3 Key Takeaways From Amnesty International's Ferguson Report

Oct 24, 2014

Correction appended Oct. 24, 1:25 p.m. ET

Amnesty International made headlines in August when the international human rights organization dispatched a team of observers and advocates to document the unrest in Ferguson, Mo. that followed the fatal police shooting of Michael Brown, the first time a delegation of its kind had investigated human rights abuses in the United States.

The resulting report was released Friday. It doesn't shine any light on the altercation between Brown and police officer Darren Wilson or what led Wilson to kill the unarmed teenager. But there's value in reading about the events in Ferguson through the lens of human rights. Here are three key claims made in the Amnesty report:

1) Lethal force was not justified

The report acknowledges that there are conflicting accounts of the physical altercation between Brown and Wilson, but says that none of them rise to the level that would have justified lethal force. "International standards provide that law enforcement officers should only use force as a last resort...Irrespective of whether there was some kind of physical confrontation between Michael Brown and the police officer, Michael Brown was unarmed and thus unlikely to have presented a serious threat." But several witnesses testified in front of a grand jury that Brown and Wilson did struggle over Wilson's gun, the Washington Post reported Wednesday. If Brown had tried to take Wilson's gun, as some evidence suggests, then Wilson may not have broken the law.

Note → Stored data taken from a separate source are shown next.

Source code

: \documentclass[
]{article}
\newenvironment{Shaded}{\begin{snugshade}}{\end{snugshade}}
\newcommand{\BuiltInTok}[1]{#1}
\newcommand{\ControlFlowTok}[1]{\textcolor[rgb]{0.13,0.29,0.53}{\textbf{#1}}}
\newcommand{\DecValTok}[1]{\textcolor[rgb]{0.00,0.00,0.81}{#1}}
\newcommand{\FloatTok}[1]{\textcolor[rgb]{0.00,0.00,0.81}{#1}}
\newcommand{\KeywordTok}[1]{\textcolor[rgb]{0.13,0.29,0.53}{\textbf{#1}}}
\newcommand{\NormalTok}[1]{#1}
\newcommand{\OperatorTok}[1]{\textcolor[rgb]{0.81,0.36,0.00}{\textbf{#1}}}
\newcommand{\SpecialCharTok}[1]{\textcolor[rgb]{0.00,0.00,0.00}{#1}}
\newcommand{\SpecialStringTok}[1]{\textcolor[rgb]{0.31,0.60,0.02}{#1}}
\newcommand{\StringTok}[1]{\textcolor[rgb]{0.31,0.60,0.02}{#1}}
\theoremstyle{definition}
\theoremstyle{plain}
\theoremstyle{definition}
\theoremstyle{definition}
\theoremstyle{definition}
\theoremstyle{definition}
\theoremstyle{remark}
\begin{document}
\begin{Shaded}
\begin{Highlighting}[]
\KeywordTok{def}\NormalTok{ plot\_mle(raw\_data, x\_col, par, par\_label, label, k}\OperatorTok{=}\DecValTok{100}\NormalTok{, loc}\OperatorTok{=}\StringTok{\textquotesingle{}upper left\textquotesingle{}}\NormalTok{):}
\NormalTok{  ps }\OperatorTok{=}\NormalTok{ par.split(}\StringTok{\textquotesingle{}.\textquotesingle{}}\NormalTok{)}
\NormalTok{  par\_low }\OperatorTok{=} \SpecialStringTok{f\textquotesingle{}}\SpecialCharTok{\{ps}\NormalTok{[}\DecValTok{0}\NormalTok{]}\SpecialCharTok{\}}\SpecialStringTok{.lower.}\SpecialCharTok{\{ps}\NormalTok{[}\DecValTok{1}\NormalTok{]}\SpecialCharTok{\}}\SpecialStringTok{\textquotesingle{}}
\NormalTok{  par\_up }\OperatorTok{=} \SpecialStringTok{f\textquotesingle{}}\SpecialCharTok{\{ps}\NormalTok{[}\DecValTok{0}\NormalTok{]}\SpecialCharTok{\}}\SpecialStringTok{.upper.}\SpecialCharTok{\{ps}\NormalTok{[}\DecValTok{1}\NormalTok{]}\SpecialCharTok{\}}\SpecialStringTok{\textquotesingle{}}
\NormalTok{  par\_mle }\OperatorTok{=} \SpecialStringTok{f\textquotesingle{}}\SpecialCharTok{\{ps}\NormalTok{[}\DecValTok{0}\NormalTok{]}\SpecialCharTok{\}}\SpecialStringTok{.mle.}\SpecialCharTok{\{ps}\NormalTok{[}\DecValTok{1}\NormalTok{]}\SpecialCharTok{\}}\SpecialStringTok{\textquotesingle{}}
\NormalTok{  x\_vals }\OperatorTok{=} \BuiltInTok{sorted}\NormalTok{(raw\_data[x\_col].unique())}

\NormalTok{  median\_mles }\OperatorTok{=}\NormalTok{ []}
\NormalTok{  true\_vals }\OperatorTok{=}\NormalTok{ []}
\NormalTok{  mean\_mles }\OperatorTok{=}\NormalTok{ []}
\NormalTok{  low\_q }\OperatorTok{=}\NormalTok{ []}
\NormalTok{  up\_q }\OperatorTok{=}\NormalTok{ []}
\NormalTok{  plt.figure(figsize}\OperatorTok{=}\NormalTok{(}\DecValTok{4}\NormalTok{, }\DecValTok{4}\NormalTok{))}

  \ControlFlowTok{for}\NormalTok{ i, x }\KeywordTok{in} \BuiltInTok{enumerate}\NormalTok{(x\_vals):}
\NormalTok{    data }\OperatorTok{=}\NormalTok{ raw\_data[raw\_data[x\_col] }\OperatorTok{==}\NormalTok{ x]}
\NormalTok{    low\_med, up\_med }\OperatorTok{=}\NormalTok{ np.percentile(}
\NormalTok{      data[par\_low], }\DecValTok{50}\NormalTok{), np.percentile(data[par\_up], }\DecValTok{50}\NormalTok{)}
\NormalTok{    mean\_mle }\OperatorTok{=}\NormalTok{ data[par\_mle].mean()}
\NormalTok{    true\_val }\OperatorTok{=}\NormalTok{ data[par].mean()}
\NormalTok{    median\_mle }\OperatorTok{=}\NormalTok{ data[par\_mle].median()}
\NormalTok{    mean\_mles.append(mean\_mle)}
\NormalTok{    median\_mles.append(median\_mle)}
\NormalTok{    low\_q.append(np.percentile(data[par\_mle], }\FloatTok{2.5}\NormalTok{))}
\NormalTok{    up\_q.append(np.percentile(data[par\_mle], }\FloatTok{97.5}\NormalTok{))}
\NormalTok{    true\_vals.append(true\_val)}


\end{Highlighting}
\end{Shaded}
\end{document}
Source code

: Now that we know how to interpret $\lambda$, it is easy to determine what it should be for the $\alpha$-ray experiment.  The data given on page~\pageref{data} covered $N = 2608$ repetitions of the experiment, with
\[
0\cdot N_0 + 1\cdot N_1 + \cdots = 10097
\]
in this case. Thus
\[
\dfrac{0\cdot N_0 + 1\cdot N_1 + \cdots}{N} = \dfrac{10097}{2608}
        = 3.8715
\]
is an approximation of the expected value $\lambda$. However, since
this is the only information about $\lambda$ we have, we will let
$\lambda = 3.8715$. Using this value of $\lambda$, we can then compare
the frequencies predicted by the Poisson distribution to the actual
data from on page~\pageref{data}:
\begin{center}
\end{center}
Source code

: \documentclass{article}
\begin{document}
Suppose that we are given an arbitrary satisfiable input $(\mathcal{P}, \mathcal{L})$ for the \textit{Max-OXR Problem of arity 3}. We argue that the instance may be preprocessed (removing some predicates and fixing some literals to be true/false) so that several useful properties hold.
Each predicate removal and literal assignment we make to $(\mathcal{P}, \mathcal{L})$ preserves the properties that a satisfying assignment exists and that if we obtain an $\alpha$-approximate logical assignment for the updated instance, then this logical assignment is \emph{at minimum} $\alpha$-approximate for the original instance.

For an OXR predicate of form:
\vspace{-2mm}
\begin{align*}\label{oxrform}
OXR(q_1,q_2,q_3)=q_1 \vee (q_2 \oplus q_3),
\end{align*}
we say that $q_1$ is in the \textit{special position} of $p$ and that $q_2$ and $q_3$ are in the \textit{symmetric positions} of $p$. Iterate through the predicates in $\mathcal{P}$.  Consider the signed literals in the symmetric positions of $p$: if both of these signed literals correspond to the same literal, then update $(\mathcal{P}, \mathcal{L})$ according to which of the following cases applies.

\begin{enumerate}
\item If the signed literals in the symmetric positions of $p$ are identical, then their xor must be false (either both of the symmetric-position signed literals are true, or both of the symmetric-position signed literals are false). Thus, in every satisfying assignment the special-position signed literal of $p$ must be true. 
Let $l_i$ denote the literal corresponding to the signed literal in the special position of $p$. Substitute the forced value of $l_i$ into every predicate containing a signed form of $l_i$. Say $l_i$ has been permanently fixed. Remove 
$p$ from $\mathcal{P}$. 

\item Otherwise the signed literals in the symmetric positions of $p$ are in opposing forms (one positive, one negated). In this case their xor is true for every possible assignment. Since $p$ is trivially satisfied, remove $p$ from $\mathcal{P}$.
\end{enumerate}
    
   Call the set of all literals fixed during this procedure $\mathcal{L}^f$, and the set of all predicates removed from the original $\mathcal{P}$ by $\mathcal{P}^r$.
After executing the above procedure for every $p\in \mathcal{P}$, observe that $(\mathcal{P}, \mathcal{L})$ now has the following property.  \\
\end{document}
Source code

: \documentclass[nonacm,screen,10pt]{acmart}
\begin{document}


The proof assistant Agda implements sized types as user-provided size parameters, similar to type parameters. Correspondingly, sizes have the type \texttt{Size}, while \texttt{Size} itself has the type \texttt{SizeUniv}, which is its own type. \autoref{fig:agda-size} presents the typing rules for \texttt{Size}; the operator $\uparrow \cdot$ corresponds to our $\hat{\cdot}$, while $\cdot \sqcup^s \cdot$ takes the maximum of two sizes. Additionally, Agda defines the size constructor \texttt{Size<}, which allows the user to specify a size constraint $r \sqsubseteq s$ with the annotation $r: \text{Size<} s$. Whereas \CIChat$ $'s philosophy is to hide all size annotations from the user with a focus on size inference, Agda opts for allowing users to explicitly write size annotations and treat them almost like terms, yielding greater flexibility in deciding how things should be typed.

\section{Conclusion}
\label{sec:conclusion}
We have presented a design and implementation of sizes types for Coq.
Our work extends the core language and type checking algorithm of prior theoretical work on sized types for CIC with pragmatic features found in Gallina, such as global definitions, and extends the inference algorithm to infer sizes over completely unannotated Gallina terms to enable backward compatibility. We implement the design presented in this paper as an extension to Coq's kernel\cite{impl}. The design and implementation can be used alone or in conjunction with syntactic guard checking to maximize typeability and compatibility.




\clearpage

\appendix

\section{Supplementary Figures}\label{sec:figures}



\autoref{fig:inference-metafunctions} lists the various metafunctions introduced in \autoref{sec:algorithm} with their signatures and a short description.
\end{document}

2) Ferguson police violated the human right to peaceful assembly

Amnesty notes that according to international law, the right of peaceful assembly is a basic human right. The report notes that law enforcement imposed several restrictions on this right, including a curfew and the "keep walking" rule, which was imposed on Aug. 18 to deter groups from massing. The report says that in the 12 days after Michael Brown's death, 132 people were arrested for "failing to disperse." The Amnesty delegation also condemned the use of tear gas and rubber bullets to break up protests, and the threats made against journalists and legal observers. But the protests in Ferguson weren't always peaceful-- there were reports of protesters shooting at police cars, throwing bottles at police, and numerous other violent encounters.

3) There is not enough data on police shootings

The report calls for data on police shootings to be broken out by race, ethnicity and gender in order to give a complete picture of how many black men are killed by police per year. Amnesty also recommends that Congress pass the End Racial Profiling Act and the Stop Militarizing Law Enforcement Act.

You can read the full Executive Summary of the report here: Ferguson Report Executive Summary

The original version of this story misstated the nature of Amnesty International's work in the United States. The group has researched human rights abuses in the United States previously. This August was the first time the organization sent a delegation of observers, advocates and trainers to document unrest anywhere in the United States.